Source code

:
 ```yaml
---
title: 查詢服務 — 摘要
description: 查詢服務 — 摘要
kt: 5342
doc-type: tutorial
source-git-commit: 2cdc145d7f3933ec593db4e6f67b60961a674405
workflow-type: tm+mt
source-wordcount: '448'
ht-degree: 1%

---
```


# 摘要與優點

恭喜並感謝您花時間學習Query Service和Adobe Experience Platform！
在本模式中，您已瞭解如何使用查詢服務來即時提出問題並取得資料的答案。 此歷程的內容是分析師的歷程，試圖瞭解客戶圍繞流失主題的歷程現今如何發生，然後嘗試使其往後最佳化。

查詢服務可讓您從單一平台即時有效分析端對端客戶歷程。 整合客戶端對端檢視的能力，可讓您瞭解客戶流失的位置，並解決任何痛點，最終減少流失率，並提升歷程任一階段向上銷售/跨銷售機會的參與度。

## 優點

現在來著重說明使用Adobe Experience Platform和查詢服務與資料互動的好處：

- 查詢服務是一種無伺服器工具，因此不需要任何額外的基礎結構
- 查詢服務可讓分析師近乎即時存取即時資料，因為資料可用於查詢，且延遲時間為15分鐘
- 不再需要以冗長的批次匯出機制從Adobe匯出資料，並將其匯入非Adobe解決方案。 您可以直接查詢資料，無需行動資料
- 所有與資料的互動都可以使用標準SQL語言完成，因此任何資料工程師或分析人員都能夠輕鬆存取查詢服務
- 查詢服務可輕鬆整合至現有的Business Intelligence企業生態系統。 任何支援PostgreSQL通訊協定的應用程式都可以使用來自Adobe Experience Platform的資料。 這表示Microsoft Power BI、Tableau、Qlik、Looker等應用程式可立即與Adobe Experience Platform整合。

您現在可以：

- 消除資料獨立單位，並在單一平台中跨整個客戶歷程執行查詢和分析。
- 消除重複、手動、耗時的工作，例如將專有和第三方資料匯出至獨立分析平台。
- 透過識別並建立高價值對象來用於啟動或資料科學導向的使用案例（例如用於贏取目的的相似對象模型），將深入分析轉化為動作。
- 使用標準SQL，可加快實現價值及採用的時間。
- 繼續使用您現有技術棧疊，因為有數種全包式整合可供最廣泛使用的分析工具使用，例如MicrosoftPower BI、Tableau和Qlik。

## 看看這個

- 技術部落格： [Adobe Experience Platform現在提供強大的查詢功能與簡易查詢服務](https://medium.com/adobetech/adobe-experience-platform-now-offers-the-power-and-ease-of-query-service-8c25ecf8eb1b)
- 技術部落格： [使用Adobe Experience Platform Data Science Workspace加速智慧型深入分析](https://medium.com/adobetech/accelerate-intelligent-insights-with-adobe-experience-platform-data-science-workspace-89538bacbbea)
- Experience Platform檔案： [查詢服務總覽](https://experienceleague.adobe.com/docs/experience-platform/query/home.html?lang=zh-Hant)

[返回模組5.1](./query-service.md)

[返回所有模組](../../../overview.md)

> [Work task]:
Reproduce all entries. Keep them exact.

> [Answer below]:
Source code

:
 ```yaml
---
title: 查詢服務 — 摘要
description: 查詢服務 — 摘要
kt: 5342
doc-type: tutorial
source-git-commit: 2cdc145d7f3933ec593db4e6f67b60961a674405
workflow-type: tm+mt
source-wordcount: '448'
ht-degree: 1%

---
```


# 摘要與優點

恭喜並感謝您花時間學習Query Service和Adobe Experience Platform！
在本模式中，您已瞭解如何使用查詢服務來即時提出問題並取得資料的答案。 此歷程的內容是分析師的歷程，試圖瞭解客戶圍繞流失主題的歷程現今如何發生，然後嘗試使其往後最佳化。

查詢服務可讓您從單一平台即時有效分析端對端客戶歷程。 整合客戶端對端檢視的能力，可讓您瞭解客戶流失的位置，並解決任何痛點，最終減少流失率，並提升歷程任一階段向上銷售/跨銷售機會的參與度。

## 優點

現在來著重說明使用Adobe Experience Platform和查詢服務與資料互動的好處：

- 查詢服務是一種無伺服器工具，因此不需要任何額外的基礎結構
- 查詢服務可讓分析師近乎即時存取即時資料，因為資料可用於查詢，且延遲時間為15分鐘
- 不再需要以冗長的批次匯出機制從Adobe匯出資料，並將其匯入非Adobe解決方案。 您可以直接查詢資料，無需行動資料
- 所有與資料的互動都可以使用標準SQL語言完成，因此任何資料工程師或分析人員都能夠輕鬆存取查詢服務
- 查詢服務可輕鬆整合至現有的Business Intelligence企業生態系統。 任何支援PostgreSQL通訊協定的應用程式都可以使用來自Adobe Experience Platform的資料。 這表示Microsoft Power BI、Tableau、Qlik、Looker等應用程式可立即與Adobe Experience Platform整合。

您現在可以：

- 消除資料獨立單位，並在單一平台中跨整個客戶歷程執行查詢和分析。
- 消除重複、手動、耗時的工作，例如將專有和第三方資料匯出至獨立分析平台。
- 透過識別並建立高價值對象來用於啟動或資料科學導向的使用案例（例如用於贏取目的的相似對象模型），將深入分析轉化為動作。
- 使用標準SQL，可加快實現價值及採用的時間。
- 繼續使用您現有技術棧疊，因為有數種全包式整合可供最廣泛使用的分析工具使用，例如MicrosoftPower BI、Tableau和Qlik。

## 看看這個

- 技術部落格： [Adobe Experience Platform現在提供強大的查詢功能與簡易查詢服務](https://medium.com/adobetech/adobe-experience-platform-now-offers-the-power-and-ease-of-query-service-8c25ecf8eb1b)
- 技術部落格： [使用Adobe Experience Platform Data Science Workspace加速智慧型深入分析](https://medium.com/adobetech/accelerate-intelligent-insights-with-adobe-experience-platform-data-science-workspace-89538bacbbea)
- Experience Platform檔案： [查詢服務總覽](https://experienceleague.adobe.com/docs/experience-platform/query/home.html?lang=zh-Hant)

[返回模組5.1](./query-service.md)

[返回所有模組](../../../overview.md)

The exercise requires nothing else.